[Saved data entries]

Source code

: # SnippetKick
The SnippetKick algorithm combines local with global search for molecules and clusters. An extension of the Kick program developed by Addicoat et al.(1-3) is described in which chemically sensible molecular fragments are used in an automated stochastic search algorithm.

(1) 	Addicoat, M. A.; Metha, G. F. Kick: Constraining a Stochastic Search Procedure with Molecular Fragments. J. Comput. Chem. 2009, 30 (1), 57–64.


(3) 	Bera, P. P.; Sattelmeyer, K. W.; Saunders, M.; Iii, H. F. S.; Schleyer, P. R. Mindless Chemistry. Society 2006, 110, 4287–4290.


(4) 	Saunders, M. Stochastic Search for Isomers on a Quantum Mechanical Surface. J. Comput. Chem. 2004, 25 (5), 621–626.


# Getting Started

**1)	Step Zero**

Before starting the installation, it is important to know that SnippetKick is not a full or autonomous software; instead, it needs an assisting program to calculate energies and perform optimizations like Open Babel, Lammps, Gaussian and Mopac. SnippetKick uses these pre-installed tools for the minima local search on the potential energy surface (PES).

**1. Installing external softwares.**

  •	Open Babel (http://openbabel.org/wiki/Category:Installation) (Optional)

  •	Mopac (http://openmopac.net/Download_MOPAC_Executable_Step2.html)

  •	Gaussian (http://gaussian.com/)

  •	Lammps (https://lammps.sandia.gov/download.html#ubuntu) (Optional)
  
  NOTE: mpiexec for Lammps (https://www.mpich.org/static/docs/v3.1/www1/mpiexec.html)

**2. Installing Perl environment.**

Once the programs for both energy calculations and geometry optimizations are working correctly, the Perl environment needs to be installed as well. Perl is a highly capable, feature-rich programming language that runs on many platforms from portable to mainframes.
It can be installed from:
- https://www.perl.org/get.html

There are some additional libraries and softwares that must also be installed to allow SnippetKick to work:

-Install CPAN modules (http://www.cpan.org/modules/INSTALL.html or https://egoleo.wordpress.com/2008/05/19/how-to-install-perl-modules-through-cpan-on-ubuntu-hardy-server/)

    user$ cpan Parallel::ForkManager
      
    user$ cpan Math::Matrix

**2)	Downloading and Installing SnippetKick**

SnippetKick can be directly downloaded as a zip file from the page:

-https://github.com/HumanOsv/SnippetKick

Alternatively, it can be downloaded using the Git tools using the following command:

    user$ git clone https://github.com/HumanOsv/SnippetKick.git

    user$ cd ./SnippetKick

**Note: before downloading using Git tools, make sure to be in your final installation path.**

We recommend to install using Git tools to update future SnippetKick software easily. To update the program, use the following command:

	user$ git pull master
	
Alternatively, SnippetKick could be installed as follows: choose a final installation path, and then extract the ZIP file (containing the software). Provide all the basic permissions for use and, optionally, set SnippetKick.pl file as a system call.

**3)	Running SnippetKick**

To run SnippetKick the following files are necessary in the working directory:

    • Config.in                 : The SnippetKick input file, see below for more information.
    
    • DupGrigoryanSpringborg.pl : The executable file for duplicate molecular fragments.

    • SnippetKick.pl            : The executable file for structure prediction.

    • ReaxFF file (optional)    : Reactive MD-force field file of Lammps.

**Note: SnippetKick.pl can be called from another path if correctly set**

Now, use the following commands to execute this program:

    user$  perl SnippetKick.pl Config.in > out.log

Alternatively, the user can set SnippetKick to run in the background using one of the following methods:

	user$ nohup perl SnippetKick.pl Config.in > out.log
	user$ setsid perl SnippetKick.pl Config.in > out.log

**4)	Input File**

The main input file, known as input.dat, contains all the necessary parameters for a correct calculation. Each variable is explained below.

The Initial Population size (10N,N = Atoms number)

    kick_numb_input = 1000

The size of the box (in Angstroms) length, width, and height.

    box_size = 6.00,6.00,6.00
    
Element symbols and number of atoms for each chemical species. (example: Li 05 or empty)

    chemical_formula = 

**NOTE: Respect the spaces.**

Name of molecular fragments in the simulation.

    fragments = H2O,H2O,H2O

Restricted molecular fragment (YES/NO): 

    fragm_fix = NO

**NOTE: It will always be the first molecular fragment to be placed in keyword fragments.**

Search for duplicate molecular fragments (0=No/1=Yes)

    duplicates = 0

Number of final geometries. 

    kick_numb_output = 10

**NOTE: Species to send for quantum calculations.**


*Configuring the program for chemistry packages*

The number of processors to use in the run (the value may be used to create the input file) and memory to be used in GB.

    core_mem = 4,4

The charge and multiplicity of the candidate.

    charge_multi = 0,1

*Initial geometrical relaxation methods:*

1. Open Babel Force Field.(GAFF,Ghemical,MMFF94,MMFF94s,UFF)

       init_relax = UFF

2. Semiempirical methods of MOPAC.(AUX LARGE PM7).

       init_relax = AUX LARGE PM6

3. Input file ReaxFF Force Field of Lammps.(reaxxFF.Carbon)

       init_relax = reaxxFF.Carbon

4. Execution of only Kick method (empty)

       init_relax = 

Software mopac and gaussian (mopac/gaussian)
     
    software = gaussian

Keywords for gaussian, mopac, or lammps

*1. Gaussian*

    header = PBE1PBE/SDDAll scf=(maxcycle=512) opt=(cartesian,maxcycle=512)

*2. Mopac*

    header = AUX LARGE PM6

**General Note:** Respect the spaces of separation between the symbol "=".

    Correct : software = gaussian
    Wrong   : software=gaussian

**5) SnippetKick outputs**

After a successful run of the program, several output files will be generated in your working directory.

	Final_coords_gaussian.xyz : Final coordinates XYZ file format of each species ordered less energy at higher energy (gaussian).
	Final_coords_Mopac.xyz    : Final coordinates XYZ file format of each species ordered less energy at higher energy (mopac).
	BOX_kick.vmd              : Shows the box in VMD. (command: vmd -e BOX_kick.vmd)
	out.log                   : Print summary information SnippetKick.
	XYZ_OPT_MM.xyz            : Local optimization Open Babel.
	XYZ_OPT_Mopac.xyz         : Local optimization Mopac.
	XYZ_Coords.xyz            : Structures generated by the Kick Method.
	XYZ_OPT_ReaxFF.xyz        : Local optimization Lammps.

WHAT THE TASK REQUIRES: Your answer must consist solely of the lines from the one containing "the Kick Method." through the last line of the entries, reproduced exactly.

RESULT:
	XYZ_Coords.xyz            : Structures generated by the Kick Method.
	XYZ_OPT_ReaxFF.xyz        : Local optimization Lammps.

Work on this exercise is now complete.